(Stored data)
══════════

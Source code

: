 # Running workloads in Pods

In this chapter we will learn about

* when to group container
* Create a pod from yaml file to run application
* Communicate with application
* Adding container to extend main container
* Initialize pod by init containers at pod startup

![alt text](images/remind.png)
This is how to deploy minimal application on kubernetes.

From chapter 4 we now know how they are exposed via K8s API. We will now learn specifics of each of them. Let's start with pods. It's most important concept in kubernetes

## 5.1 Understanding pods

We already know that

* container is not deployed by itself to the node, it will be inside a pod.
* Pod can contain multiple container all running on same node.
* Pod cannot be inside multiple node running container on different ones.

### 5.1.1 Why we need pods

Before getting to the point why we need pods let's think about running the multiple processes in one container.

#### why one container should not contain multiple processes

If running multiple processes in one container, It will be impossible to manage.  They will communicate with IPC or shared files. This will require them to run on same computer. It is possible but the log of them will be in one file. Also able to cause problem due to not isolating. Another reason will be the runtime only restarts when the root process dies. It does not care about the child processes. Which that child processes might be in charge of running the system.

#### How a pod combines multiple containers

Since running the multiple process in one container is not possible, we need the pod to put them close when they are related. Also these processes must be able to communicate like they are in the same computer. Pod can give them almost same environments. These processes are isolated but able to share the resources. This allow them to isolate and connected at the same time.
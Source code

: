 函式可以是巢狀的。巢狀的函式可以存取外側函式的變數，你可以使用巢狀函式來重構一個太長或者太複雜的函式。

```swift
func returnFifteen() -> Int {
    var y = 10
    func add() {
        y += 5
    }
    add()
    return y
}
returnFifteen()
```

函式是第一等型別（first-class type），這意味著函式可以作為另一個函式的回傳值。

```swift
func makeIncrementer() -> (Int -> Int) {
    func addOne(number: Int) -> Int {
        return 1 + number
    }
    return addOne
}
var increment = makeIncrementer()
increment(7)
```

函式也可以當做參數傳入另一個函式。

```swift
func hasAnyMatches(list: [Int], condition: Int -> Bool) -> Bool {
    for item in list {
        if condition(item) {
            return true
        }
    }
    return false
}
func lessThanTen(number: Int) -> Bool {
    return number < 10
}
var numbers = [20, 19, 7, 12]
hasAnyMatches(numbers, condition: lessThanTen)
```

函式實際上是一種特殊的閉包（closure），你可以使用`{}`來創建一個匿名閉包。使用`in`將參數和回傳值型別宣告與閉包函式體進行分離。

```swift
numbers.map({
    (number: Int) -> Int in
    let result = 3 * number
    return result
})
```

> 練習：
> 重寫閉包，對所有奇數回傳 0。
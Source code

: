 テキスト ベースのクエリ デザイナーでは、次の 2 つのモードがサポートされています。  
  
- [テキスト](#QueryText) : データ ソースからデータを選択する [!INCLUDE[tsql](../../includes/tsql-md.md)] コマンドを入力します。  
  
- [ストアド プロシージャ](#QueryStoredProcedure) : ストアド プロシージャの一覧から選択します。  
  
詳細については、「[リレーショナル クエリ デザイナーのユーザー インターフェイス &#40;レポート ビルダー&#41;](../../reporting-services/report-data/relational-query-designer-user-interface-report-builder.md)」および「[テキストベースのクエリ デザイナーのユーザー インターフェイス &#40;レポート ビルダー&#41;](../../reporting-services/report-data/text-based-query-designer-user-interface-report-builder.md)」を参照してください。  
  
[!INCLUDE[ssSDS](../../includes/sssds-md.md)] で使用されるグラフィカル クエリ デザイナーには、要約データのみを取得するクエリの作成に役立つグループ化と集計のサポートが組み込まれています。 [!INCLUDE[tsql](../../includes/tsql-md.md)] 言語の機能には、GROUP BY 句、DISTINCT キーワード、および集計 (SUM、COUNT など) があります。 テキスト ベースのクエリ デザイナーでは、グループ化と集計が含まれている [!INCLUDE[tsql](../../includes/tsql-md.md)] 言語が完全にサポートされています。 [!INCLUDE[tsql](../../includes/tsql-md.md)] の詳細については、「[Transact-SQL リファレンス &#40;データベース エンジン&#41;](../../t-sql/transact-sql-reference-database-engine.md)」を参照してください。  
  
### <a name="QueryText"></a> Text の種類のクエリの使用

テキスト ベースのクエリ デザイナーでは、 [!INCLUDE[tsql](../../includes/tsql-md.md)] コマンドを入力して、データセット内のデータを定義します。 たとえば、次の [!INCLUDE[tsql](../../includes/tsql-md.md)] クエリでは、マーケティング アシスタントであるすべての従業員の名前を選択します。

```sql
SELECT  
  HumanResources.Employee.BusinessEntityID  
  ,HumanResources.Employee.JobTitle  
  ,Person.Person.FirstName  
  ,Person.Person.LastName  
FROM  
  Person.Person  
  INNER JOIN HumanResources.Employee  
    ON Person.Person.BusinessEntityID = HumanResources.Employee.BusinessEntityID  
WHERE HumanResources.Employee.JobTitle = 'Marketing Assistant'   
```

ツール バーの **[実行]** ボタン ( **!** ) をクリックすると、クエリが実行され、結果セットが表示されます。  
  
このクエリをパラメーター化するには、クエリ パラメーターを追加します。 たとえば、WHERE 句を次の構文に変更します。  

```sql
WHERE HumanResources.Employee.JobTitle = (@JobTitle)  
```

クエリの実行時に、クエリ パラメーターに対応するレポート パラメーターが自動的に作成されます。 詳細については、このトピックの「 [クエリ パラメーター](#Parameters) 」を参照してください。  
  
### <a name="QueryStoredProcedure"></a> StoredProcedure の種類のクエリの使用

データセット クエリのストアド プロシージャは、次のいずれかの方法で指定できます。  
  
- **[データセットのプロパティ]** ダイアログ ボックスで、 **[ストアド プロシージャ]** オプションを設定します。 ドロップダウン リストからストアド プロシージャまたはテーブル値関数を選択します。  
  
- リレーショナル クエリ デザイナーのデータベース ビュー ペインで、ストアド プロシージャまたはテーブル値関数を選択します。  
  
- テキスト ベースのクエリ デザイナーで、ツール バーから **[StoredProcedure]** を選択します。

══════════

### Problem description
Where does "QueryStoredProcedure" appear in the records above? Copy every line that has it.

### Finished exercise
- [ストアド プロシージャ](#QueryStoredProcedure) : ストアド プロシージャの一覧から選択します。  
### <a name="QueryStoredProcedure"></a> StoredProcedure の種類のクエリの使用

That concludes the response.